> [HOW TO COMPLETE THIS TASK] Given the entries that follow, write out exactly the lines starting at the one containing "<li><strong>Base de données" and ending at the one containing "<li><strong>Hautement évolutive et", both ends included, and only those.
----------
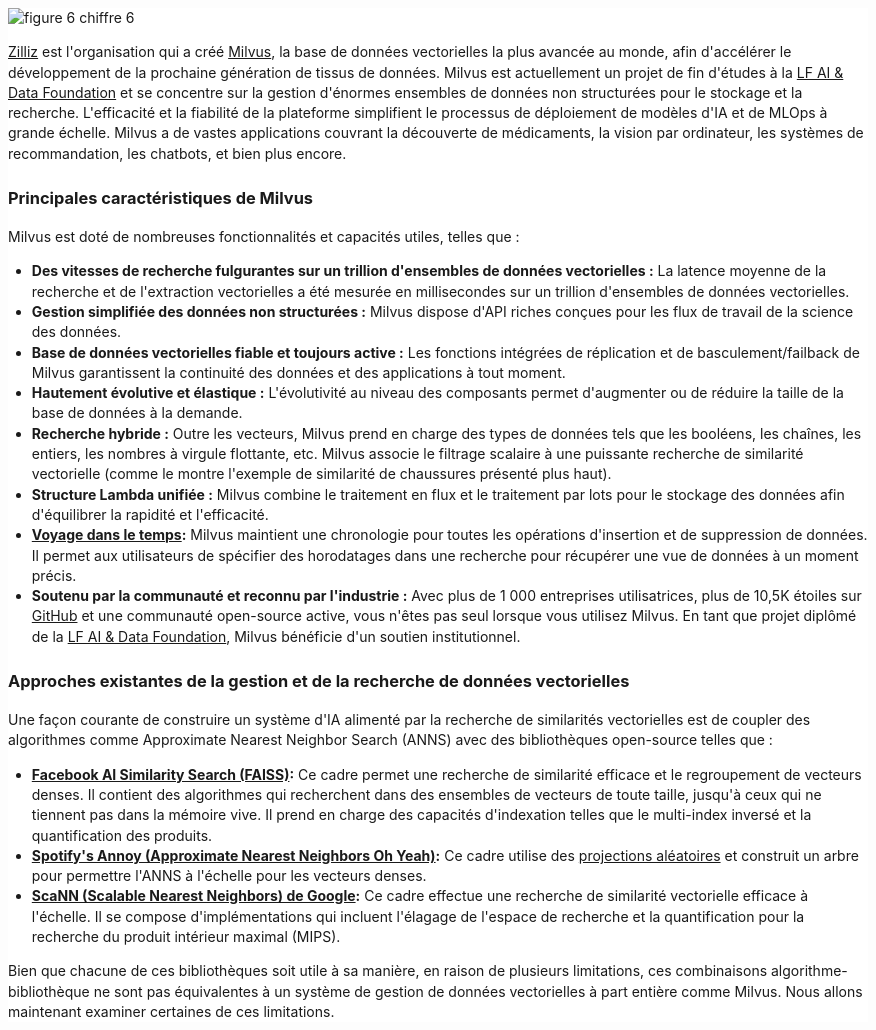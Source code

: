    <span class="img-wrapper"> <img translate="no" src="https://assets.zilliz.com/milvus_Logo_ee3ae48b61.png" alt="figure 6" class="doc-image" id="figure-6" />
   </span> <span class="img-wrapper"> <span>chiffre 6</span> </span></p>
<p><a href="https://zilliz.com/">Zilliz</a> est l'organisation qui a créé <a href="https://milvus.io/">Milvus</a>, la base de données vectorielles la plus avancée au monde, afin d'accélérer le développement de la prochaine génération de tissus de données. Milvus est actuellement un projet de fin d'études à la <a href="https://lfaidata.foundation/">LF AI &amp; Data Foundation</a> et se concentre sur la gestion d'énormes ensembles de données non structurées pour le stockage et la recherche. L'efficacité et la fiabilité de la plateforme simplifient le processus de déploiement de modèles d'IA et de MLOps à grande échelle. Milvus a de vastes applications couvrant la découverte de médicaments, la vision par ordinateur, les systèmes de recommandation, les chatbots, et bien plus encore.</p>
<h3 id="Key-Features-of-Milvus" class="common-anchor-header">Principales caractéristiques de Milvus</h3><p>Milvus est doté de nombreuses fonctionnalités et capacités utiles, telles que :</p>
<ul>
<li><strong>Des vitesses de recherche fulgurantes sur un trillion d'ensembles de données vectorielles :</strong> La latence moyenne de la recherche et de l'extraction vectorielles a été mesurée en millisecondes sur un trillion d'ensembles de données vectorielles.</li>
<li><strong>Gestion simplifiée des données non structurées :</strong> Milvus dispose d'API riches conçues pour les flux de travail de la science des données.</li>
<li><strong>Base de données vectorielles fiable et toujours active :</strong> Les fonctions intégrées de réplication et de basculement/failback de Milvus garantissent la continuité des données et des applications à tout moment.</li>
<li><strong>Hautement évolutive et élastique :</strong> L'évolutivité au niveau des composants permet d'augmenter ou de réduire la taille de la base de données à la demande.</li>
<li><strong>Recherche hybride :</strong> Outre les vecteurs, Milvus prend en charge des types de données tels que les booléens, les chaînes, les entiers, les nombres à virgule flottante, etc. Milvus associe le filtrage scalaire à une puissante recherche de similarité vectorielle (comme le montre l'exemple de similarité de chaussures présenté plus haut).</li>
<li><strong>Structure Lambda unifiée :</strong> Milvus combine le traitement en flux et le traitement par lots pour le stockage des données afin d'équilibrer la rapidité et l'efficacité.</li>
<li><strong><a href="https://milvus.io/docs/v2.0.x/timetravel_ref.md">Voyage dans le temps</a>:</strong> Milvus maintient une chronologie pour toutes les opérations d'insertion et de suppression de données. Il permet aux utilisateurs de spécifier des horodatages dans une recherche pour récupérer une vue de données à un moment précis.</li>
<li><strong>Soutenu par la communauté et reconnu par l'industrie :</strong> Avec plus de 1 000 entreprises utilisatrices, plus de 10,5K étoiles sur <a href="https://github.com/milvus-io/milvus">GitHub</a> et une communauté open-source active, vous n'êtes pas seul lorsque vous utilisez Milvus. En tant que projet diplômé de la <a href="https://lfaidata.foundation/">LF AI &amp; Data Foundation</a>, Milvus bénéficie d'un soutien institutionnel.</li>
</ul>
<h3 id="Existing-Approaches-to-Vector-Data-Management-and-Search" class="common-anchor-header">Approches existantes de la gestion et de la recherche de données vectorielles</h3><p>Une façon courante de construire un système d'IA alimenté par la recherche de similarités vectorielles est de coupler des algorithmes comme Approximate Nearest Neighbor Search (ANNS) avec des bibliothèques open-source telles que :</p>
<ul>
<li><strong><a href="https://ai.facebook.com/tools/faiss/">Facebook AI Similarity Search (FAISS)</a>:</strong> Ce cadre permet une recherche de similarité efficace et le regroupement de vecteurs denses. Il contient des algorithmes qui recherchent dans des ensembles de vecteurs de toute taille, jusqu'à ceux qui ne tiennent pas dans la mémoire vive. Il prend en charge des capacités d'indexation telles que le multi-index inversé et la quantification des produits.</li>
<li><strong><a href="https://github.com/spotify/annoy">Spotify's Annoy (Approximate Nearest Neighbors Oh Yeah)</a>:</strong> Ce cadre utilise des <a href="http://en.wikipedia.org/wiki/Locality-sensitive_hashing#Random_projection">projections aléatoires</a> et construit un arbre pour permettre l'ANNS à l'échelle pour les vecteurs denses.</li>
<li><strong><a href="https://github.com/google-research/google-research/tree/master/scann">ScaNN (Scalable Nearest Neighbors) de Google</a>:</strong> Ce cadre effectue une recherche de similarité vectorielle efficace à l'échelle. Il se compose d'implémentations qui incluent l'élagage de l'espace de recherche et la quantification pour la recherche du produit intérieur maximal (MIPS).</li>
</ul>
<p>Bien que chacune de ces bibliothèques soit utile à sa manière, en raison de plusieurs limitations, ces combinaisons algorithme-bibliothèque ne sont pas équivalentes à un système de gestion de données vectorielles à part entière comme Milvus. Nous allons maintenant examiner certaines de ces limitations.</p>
----------
> [SOLVED EXERCISE]
<li><strong>Base de données vectorielles fiable et toujours active :</strong> Les fonctions intégrées de réplication et de basculement/failback de Milvus garantissent la continuité des données et des applications à tout moment.</li>
<li><strong>Hautement évolutive et élastique :</strong> L'évolutivité au niveau des composants permet d'augmenter ou de réduire la taille de la base de données à la demande.</li>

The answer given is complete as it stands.